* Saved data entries
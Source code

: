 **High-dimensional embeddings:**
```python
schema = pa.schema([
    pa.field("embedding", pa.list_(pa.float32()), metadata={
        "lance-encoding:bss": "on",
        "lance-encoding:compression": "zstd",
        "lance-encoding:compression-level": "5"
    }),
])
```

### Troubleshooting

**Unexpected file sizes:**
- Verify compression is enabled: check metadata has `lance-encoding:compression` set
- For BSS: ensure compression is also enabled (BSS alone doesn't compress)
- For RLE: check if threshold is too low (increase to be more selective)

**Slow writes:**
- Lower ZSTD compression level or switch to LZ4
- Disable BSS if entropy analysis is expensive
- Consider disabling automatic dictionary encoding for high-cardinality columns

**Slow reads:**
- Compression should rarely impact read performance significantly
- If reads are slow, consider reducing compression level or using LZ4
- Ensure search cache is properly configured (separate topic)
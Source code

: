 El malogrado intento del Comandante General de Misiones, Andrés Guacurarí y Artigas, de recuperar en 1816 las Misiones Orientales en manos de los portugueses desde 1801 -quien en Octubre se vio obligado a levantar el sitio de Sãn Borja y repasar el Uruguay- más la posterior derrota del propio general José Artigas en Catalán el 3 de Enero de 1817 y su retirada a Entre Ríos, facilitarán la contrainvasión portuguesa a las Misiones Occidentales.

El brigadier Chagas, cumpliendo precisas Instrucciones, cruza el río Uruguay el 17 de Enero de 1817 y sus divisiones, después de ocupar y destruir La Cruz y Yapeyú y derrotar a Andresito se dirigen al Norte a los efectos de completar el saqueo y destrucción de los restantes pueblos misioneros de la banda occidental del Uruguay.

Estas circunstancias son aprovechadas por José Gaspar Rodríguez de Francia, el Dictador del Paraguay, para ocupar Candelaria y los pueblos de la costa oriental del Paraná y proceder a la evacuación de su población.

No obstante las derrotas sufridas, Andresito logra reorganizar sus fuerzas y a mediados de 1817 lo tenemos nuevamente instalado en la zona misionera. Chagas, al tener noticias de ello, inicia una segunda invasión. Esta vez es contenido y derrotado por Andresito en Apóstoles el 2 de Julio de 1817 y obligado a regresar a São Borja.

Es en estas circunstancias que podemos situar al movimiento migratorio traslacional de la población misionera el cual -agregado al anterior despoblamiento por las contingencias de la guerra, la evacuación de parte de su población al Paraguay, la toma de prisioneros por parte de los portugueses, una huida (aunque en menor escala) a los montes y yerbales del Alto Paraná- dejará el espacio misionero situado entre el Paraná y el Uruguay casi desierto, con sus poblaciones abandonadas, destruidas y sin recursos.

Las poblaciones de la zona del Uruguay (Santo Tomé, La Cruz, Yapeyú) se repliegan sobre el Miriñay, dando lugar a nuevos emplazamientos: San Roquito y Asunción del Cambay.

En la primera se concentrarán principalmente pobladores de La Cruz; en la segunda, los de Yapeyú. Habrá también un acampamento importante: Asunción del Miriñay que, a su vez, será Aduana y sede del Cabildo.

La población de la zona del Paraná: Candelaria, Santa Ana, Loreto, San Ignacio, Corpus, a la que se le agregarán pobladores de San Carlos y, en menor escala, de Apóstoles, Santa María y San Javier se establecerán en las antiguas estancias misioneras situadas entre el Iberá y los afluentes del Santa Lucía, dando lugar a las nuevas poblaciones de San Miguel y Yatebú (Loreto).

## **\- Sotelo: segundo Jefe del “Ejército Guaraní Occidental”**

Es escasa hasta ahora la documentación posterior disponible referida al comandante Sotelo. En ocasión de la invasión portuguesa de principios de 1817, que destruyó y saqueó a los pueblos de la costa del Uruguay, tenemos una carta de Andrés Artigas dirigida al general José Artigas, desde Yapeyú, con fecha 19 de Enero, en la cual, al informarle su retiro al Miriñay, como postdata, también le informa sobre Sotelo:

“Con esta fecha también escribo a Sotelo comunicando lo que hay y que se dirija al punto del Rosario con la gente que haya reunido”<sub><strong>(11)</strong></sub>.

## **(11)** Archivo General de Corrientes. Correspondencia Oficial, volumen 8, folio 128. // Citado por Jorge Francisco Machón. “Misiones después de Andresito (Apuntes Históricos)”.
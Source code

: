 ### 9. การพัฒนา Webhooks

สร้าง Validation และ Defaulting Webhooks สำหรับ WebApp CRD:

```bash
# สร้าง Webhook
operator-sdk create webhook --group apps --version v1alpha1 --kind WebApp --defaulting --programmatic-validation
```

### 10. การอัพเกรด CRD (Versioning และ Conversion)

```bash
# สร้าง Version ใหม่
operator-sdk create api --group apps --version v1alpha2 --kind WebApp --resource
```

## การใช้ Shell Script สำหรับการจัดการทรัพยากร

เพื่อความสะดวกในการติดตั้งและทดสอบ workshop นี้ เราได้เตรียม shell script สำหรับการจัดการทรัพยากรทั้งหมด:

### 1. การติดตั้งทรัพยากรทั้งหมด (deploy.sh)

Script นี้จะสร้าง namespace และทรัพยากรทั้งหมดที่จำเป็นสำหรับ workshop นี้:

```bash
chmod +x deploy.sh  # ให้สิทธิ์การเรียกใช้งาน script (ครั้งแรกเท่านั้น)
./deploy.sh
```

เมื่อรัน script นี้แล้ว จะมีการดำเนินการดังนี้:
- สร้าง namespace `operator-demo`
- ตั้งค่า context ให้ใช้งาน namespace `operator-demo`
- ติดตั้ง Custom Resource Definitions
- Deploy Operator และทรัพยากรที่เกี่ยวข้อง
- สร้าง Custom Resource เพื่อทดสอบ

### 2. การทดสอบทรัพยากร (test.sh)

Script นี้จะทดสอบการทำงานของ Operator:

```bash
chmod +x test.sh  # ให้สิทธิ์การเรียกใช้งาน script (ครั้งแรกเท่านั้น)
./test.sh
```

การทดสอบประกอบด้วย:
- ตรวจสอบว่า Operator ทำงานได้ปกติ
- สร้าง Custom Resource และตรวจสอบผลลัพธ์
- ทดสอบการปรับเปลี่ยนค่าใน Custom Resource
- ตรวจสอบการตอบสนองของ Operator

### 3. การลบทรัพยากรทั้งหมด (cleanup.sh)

* EXERCISE PROMPT
Pull every line with the string "dando" from the data above.

* ANSWER SECTION
Las poblaciones de la zona del Uruguay (Santo Tomé, La Cruz, Yapeyú) se repliegan sobre el Miriñay, dando lugar a nuevos emplazamientos: San Roquito y Asunción del Cambay.
La población de la zona del Paraná: Candelaria, Santa Ana, Loreto, San Ignacio, Corpus, a la que se le agregarán pobladores de San Carlos y, en menor escala, de Apóstoles, Santa María y San Javier se establecerán en las antiguas estancias misioneras situadas entre el Iberá y los afluentes del Santa Lucía, dando lugar a las nuevas poblaciones de San Miguel y Yatebú (Loreto).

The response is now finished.